A breath test instead of a blood test. That’s how much easier it is to use the test for industrial catalysts developed by chemists at Utrecht University. The test uses fluorescent molecules to literally show whether catalyst 1, 2, or 3 works better than the others. This makes it much easier to work on improving the catalysts, which allows production processes in the chemical industry to become increasingly more sustainable. The researchers, under the leadership of Prof. Bert Weckhuysen, will publish their results in Nature Chemistry of 5 November.
In their research, the chemists from Utrecht studied the sustainable production of methanol, one of the building blocks for products such as plastics. Sustainable methanol can be synthesised from CO2 and hydrogen gas produced using wind- or solar energy or household waste. The catalyst is needed to ensure that the reaction produces as much methanol and as few by-products as possible, at the ideal temperature. The catalyst’s composition and porousness are important aspects of the process, but so is its shape.

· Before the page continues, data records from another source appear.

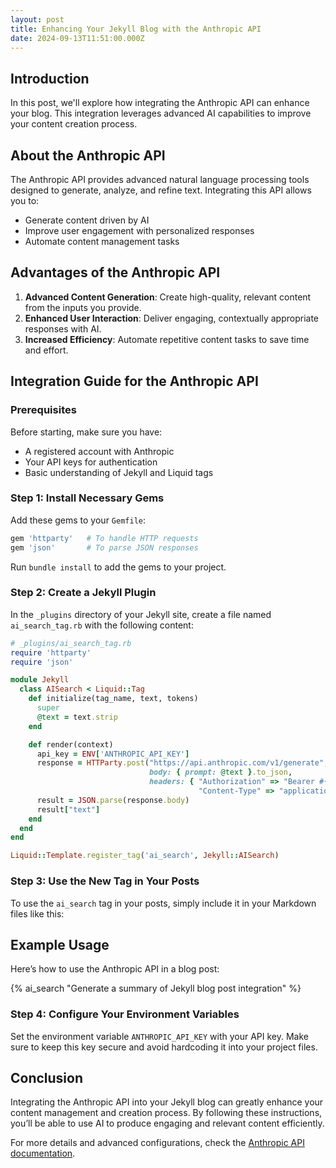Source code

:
 ```yaml
---
layout: post
title: Enhancing Your Jekyll Blog with the Anthropic API
date: 2024-09-13T11:51:00.000Z
---
```


## Introduction

In this post, we'll explore how integrating the Anthropic API can enhance your blog. This integration leverages advanced AI capabilities to improve your content creation process.

## About the Anthropic API

The Anthropic API provides advanced natural language processing tools designed to generate, analyze, and refine text. Integrating this API allows you to:

- Generate content driven by AI
- Improve user engagement with personalized responses
- Automate content management tasks

## Advantages of the Anthropic API

1. **Advanced Content Generation**: Create high-quality, relevant content from the inputs you provide.
2. **Enhanced User Interaction**: Deliver engaging, contextually appropriate responses with AI.
3. **Increased Efficiency**: Automate repetitive content tasks to save time and effort.

## Integration Guide for the Anthropic API

### Prerequisites

Before starting, make sure you have:

- A registered account with Anthropic
- Your API keys for authentication
- Basic understanding of Jekyll and Liquid tags

### Step 1: Install Necessary Gems

Add these gems to your `Gemfile`:

```ruby
gem 'httparty'   # To handle HTTP requests
gem 'json'       # To parse JSON responses
```

Run `bundle install` to add the gems to your project.

### Step 2: Create a Jekyll Plugin

In the `_plugins` directory of your Jekyll site, create a file named `ai_search_tag.rb` with the following content:

```ruby
# _plugins/ai_search_tag.rb
require 'httparty'
require 'json'

module Jekyll
  class AISearch < Liquid::Tag
    def initialize(tag_name, text, tokens)
      super
      @text = text.strip
    end

    def render(context)
      api_key = ENV['ANTHROPIC_API_KEY']
      response = HTTParty.post("https://api.anthropic.com/v1/generate", 
                               body: { prompt: @text }.to_json,
                               headers: { "Authorization" => "Bearer #{api_key}", 
                                          "Content-Type" => "application/json" })
      result = JSON.parse(response.body)
      result["text"]
    end
  end
end

Liquid::Template.register_tag('ai_search', Jekyll::AISearch)
```

### Step 3: Use the New Tag in Your Posts

To use the `ai_search` tag in your posts, simply include it in your Markdown files like this:

## Example Usage

Here’s how to use the Anthropic API in a blog post:

{% ai_search "Generate a summary of Jekyll blog post integration" %}

### Step 4: Configure Your Environment Variables

Set the environment variable `ANTHROPIC_API_KEY` with your API key. Make sure to keep this key secure and avoid hardcoding it into your project files.

## Conclusion

Integrating the Anthropic API into your Jekyll blog can greatly enhance your content management and creation process. By following these instructions, you’ll be able to use AI to produce engaging and relevant content efficiently.

For more details and advanced configurations, check the [Anthropic API documentation](https://docs.anthropic.com).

“Scientists study catalysts in their powder form, but chemical plants use catalysts in their shaped form, so we wanted to find a method that we could use to study such catalyst bodies in detail”, explains Bert Weckhuysen, Professor of Catalysis, Energy, and Sustainability at Utrecht University. To that end, the researchers brought a piece of equipment akin to a ‘pasta machine’ into the lab, to produce catalysts in a variety of shapes and sizes.